March 15 is the deadline for those liable to corporate tax in Cameroon to file a tax return. If you never had a clue, then you need to know from now that Tax Day in Cameroon is March 15 every year.

I have seen people who have skipped filing a tax return once (most at times out of ignorance) and get stuck not filing every year. They are afraid of the penalties they will incur. You can’t be adding salt to a wound. Get in touch with us if this is your case.

Last week, we saw what happens when you have omissions, inadequacies or inaccuracies that affect your tax base. Let’s see what happens when you fail to file a tax return in Cameroon.

Failure to file a tax return in Cameroon

Once a taxpayer fails to file a return after a notice to declare,they may be liable to an arbitrary assessment by the tax authorities. In addition to this, the taxpayer shall have a 100% penalty for not filing on time. This penalty can be increased to 150% if there is any other offense.

In addition to that, interest in arrears will be added in case there are inadequacies in the declaration like we saw in last week’s newsletter. The ceiling amount of the interest in arrears is fixed at 50%.

Filing nil tax after an official notice

In some countries, where you don’t file nil on time doesn’t carry penalties. That is not the case in Cameroon – if you owe zero in taxes and you don’t file a tax return on time, you will be penalized.

Filing a tax return with zero taxes owed after an official notice in Cameroon carries a fine of XAF1 000 000 (one million francs). Failure after an official warning has been issued with set deadlines shall give rise to a XAF1,000,000 (one million francs) fine also.

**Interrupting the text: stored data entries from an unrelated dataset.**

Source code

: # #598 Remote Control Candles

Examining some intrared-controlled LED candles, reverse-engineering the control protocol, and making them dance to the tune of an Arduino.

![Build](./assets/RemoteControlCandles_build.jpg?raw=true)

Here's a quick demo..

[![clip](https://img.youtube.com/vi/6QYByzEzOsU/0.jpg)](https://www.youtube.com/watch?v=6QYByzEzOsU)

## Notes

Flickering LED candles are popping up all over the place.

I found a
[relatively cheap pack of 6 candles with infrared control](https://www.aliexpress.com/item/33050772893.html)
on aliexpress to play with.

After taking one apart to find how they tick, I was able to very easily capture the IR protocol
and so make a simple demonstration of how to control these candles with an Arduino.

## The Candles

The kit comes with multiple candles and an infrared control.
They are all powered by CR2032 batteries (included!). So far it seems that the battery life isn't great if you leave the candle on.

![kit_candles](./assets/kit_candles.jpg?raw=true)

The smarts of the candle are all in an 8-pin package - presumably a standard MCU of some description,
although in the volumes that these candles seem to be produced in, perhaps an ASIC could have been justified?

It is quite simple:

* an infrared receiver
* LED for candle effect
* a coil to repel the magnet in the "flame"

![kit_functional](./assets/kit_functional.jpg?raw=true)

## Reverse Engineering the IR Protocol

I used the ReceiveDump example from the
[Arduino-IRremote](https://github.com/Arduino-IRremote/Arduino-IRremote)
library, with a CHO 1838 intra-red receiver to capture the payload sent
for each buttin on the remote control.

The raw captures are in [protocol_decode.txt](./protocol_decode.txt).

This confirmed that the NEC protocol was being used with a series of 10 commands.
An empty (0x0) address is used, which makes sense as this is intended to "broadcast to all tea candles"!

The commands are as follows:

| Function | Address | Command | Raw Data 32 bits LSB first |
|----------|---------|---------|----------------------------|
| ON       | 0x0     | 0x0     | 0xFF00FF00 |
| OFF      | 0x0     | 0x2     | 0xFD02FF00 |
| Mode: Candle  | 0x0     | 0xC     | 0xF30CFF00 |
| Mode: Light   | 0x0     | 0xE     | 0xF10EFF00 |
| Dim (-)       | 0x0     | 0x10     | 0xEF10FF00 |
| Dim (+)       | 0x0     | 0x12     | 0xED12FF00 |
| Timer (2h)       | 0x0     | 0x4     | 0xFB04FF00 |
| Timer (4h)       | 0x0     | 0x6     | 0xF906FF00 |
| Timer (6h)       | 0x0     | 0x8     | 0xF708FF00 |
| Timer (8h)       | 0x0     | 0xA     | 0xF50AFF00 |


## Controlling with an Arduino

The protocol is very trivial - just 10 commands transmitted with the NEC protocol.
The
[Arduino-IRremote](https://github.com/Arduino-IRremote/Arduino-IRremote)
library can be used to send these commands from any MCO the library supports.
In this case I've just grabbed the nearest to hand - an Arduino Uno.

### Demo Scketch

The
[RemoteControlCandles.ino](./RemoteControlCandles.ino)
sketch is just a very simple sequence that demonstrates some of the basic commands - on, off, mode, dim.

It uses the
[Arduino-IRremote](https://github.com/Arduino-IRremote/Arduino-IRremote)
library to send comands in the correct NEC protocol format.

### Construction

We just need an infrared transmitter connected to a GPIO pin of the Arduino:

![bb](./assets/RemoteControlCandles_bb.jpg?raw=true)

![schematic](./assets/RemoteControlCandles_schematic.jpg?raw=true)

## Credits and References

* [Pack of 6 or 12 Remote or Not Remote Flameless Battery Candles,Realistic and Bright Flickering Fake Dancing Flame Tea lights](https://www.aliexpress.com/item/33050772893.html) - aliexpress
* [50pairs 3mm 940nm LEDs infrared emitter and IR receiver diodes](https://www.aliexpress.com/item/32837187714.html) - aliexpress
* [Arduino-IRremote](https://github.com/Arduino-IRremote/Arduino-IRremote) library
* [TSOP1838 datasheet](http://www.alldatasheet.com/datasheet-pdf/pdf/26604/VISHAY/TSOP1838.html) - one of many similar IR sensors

If taxes are the last thing on your mind presently, then you’ve been doing the right thing. If it is not, no need to panic. The world wouldn’t end if you didn’t file a tax return on time. However, there can be some financial consequences if you didn’t do it on time.

Get in touch with a tax advisor of your choice and they will help you work things out. You can also checkout our services!

Next week, we will see what happens when you don’t file or forward your statistics and tax return within the deadlines provided by the law.

Did you know?

You can apply for an extension with the chief of your tax center if you need more time to file a tax return. This must be done before the fixed deadline of March 15. That not done, you can get into a real time battle with the tax officials with penalties and interests.

However, it is very important to know that filing a tax return on time is the most important thing you can do for your business. Either you file your corporate tax before the end of Tax Day (March 15) or you file for an extension.

Don’t hesitate to get in touch for any inquiries.

You can get in touch now!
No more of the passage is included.